Reputation: 6200
I have this example data.frame
:
df <- data.frame(id=c("a","a,b,c","d,e","d","h","e","i","b","c"), start=c(100,100,400,400,800,500,900,200,300), end=c(150,350,550,450,850,550,950,250,350), level = c(1,5,2,3,6,4,2,1,1))
> df
id start end level
1 a 100 150 1
2 a,b,c 100 350 5
3 d,e 400 550 2
4 d 400 450 3
5 h 800 850 6
6 e 500 550 4
7 i 900 950 2
8 b 200 250 1
9 c 300 350 1
where each row is a linear interval. As this example shows some rows are merged intervals (rows 2 and 3).
What I'd like to do is for each merged interval either eliminate all its individual parts from df
if the df$level
of the merged interval is greater than that of all its parts, or if the df$level
of the merged interval is smaller than at least one of its parts eliminate the merged interval.
So for this example, the output should be:
> res.df
id start end level
1 a,b,c 100 350 5
2 d 400 450 3
3 h 800 850 6
4 e 500 550 4
5 i 900 950 2
Upvotes: 3
Views: 157
Reputation: 206232
So If we can assume that all the "merged" group have ID names that are a comma separated list of the individual groups, then we can tackle this problem just looking at the IDs and ignore the start/end information. Here is one such method
First, find all the "merged" groups by finding the IDs with commas
groups<-Filter(function(x) length(x)>1,
setNames(strsplit(as.character(df$id),","),df$id))

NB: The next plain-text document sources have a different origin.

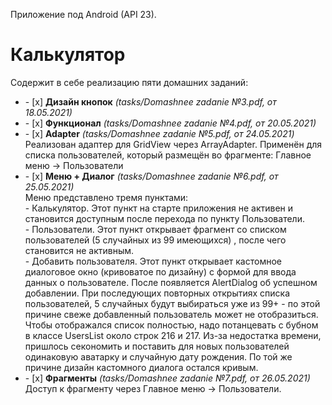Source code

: Приложение под Android (API 23).<br>
<h1>Калькулятор</h1>
Содержит в себе реализацию пяти домашних заданий:<br>
<ul>
<li>- [x] <b>Дизайн кнопок</b> <i>(tasks/Domashnee zadanie №3.pdf, от 18.05.2021)</i></li>
<li>- [x] <b>Функционал</b> <i>(tasks/Domashnee zadanie №4.pdf, от 20.05.2021)</i></li>
<li>- [x] <b>Adapter</b> <i>(tasks/Domashnee zadanie №5.pdf, от 24.05.2021)</i><br>
Реализован адаптер для GridView через ArrayAdapter. Применён для списка пользователей, который
размещён во фрагменте: Главное меню -> Пользователи
</li>
<li>- [x] <b>Меню + Диалог</b> <i>(tasks/Domashnee zadanie №6.pdf, от 25.05.2021)</i><br>
Меню представлено тремя пунктами:<br>
- Калькулятор. Этот пункт на старте приложения не активен и становится доступным после перехода по
пункту Пользователи.<br>
- Пользователи. Этот пункт открывает фрагмент со списком пользователей (5 случайных из 99 имеющихся)
, после чего становится не активным.<br>
- Добавить пользователя. Этот пункт открывает кастомное диалоговое окно (кривоватое по дизайну) с
формой для ввода данных о пользователе. После появляется AlertDialog об успешном добавлении. При
последующих повторных открытиях списка пользователей, 5 случайных будут выбираться уже из 99+ - по
этой причине свеже добавленный пользователь может не отобразиться. Чтобы отображался список
полностью, надо потанцевать с бубном в классе UsersList около строк 216 и 217.
 Из-за
недостатка
времени,
пришлось секономить и поставить для новых пользователей одинаковую аватарку и случайную дату
рождения. По той же причине дизайн кастомного диалога остался кривым.
</li>
<li>- [x] <b>Фрагменты</b> <i>(tasks/Domashnee zadanie №7.pdf, от 26.05.2021)</i><br>
Доступ к фрагменту через Главное меню -> Пользователи.
</li>
</ul>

Now, for each of those groups, determine who has the larger level, either the merged group or one of the individual groups. Then return the index of the rows to drop as a negative number
drops<-unlist(lapply(names(groups), function(g) {
mi<-which(df$id==g)
ii<-which(df$id %in% groups[[g]])
if(df[mi, "level"] > max(df[ii, "level"])) {
return(-ii)
} else {
return(-mi)
}
}))
And finally, drop those from the data.frame
df[drops,]
# id start end level
# 2 a,b,c 100 350 5
# 4 d 400 450 3
# 5 h 800 850 6
# 6 e 500 550 4
# 7 i 900 950 2
I wanted to also try a method that ignored the (very useful) merged ID names and just looked at the start/end positions. I may have gone off in a bad direction but this lead me to think of it as a network/graph type problem so I used the igraph
library.
I created a graph where each vertex represented a start/end position. Each edge therefore represented a range. I used all the ranges from the sample data set and filled in any missing ranges to make the graph connected. I merged that data together to create an edge list. For each edge, I remember the "level" and "id" values from the original data set. Here's the code to do that
library(igraph)
poslist<-sort(unique(c(df$start, df$end)))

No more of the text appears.